Dopo il suo arresto, l'estradizione di Vinnik è stata richiesta dai governi digli Stati Uniti,Russiae, più recentemente,Francia.
Finora Vinnik ha sostenuto di essereinnocentedi tutte le accuse. Una volta disse: "Non mi considero colpevole... Il fatto che abbia lavorato per BTC-e e abbia fatto il mio lavoro, non è giustificabile accusarmi di ciò".
Secondo quanto riportato da e-Kathimerini, Vinnik è in sciopero della fame da 90 giorni ed è stato trasportato in tribunale in ambulanza.
Gli avvocati di Vinnik affermano che la sua vita è "a rischio" e sostengono che le accuse contro di lui sono "infondate", scrive e-Kathimerini. Hanno anche criticato il sistema giudiziario greco per averlo trattenuto per "più del massimo di 18 mesi consentito per la custodia cautelare in carcere".

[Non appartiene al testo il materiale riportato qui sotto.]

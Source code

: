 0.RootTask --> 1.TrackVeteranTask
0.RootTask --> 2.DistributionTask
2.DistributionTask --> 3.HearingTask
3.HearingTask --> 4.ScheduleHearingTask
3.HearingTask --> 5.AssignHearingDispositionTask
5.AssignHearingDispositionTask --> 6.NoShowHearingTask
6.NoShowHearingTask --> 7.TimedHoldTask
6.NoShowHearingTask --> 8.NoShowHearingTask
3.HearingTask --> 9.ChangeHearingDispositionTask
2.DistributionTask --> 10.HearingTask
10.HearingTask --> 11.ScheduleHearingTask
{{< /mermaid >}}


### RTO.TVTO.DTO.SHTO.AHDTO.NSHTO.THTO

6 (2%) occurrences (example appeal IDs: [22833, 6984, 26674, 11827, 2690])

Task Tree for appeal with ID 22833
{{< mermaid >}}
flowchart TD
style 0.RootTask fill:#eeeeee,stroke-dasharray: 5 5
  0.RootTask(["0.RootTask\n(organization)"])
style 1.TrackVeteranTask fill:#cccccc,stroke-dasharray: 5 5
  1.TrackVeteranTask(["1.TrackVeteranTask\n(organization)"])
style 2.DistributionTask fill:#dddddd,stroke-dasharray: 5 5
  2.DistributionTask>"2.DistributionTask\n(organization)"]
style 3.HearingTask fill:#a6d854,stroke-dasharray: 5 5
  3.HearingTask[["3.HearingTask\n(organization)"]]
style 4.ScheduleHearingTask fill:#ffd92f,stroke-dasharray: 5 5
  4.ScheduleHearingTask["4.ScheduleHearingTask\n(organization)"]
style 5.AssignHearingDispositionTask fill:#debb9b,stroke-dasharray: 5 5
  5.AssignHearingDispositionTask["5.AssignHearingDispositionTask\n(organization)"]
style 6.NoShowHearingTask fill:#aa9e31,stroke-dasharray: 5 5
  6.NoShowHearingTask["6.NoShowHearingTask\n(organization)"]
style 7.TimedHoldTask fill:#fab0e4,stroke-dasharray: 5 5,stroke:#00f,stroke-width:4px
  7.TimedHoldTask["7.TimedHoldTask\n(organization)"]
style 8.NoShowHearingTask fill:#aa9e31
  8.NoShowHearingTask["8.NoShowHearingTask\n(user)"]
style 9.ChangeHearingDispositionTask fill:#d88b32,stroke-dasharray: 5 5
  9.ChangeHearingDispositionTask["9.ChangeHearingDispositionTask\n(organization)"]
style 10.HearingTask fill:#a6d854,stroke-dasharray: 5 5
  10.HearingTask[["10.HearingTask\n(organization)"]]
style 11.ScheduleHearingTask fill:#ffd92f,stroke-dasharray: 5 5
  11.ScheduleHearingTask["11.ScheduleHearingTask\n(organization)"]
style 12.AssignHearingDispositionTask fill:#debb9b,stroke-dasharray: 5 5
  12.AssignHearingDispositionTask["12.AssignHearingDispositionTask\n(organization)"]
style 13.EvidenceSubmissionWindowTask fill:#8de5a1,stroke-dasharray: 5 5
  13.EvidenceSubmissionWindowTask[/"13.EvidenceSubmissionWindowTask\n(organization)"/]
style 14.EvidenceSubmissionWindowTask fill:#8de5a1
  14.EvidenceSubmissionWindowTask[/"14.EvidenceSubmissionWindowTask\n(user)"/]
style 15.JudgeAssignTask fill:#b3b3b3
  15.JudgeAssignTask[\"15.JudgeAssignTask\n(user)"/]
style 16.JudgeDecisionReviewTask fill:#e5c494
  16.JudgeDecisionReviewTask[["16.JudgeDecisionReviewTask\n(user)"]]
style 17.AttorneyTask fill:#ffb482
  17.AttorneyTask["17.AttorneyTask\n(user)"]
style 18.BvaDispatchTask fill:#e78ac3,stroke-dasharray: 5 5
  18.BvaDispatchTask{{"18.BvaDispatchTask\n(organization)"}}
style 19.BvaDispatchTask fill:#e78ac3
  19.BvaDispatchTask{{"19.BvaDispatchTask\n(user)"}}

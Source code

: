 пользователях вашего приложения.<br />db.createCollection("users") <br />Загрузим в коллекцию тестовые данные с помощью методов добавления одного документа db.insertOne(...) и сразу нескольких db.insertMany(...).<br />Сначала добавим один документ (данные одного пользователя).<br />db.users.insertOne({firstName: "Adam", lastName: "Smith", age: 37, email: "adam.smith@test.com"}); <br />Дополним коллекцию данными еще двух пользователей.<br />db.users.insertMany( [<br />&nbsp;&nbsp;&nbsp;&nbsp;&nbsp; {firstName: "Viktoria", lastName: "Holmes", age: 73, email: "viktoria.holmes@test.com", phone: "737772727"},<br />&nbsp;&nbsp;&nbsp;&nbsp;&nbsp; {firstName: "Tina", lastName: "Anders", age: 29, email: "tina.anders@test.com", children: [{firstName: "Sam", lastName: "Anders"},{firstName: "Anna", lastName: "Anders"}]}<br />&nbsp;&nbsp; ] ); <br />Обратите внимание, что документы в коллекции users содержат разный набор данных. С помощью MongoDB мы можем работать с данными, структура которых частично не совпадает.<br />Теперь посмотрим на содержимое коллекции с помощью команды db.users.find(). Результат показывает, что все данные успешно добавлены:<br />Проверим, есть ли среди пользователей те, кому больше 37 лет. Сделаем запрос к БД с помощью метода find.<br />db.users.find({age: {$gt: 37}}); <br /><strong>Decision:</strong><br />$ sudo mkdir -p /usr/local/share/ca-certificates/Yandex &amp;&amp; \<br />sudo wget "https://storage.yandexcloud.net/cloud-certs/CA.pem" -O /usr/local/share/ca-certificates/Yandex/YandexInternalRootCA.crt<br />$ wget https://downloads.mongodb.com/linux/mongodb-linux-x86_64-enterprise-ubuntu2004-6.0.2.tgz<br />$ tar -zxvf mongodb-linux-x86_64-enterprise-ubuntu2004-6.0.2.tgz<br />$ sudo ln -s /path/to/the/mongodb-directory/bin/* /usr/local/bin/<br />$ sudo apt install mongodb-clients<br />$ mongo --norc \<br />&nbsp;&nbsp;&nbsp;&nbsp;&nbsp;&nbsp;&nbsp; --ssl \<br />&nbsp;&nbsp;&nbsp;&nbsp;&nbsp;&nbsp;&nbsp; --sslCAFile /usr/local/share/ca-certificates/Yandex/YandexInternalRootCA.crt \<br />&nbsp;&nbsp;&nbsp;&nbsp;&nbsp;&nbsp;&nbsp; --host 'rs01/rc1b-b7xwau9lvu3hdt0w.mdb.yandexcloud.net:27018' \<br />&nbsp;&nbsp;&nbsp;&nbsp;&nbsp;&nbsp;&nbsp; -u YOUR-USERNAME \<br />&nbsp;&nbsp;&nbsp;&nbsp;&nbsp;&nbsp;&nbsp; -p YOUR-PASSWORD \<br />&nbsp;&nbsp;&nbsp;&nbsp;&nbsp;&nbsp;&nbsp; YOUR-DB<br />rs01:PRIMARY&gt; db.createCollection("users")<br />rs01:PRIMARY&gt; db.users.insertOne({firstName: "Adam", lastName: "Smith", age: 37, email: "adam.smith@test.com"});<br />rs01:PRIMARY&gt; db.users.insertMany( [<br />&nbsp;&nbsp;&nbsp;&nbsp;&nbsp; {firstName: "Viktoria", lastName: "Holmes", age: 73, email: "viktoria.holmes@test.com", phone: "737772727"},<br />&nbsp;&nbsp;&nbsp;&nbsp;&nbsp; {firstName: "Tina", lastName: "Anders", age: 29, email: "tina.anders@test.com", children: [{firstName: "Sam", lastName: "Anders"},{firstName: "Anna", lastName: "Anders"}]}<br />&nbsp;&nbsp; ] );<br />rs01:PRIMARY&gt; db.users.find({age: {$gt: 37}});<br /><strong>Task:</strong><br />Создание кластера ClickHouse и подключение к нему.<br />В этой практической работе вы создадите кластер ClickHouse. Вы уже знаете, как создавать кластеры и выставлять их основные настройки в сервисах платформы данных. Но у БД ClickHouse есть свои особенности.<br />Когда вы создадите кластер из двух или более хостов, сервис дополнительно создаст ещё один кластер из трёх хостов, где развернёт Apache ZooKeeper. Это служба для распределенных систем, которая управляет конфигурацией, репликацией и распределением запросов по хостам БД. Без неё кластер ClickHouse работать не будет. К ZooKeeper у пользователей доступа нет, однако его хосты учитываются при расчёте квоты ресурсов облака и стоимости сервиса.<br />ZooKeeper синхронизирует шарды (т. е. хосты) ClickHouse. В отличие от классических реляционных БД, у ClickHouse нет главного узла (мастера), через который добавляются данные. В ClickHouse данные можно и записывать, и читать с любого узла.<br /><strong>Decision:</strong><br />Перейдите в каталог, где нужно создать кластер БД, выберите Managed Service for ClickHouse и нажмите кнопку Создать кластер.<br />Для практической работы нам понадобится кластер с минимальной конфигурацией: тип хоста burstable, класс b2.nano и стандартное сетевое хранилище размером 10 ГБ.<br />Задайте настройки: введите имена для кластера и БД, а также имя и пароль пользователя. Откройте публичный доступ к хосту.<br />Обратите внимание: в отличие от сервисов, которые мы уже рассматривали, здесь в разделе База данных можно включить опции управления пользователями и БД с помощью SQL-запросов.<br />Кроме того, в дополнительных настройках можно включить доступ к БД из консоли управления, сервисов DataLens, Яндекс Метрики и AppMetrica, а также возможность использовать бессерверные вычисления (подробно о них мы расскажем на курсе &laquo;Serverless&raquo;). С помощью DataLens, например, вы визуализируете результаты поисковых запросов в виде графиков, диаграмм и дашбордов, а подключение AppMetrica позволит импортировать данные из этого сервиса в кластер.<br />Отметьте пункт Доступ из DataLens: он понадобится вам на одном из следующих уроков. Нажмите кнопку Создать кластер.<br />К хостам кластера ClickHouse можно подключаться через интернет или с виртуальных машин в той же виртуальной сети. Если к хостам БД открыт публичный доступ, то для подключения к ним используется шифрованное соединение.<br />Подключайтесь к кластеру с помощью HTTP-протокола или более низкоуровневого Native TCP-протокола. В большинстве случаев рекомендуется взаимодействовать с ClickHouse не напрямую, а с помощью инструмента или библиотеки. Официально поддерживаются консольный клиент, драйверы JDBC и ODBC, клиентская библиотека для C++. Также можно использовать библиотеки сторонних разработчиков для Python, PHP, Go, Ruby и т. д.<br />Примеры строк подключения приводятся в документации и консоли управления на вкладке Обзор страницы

Il Dipartimento di Giustizia degli Stati Uniti ha imposto una110 milioni di dollarimulta contro BTC-e e una sanzione di 12 milioni di dollari contro Vinnik a luglio 2017. Se condannato negli Stati Uniti, Vinnik potrebbe affrontare fino a 55 anni di prigione.
All'inizio di questo mese, WEX, l'apparente successore dello scambio BTC-e chiuso, è stato nuovamente legato afondi illecitiottenuti tramite attacchi ransomware. La società di consulenza "Big Four" PwC ha affermato che due iraniani che hanno creato la variante del ransomware SamSam sono legati a WEX e potrebbero averlo utilizzato per riciclare milioni di guadagni illeciti.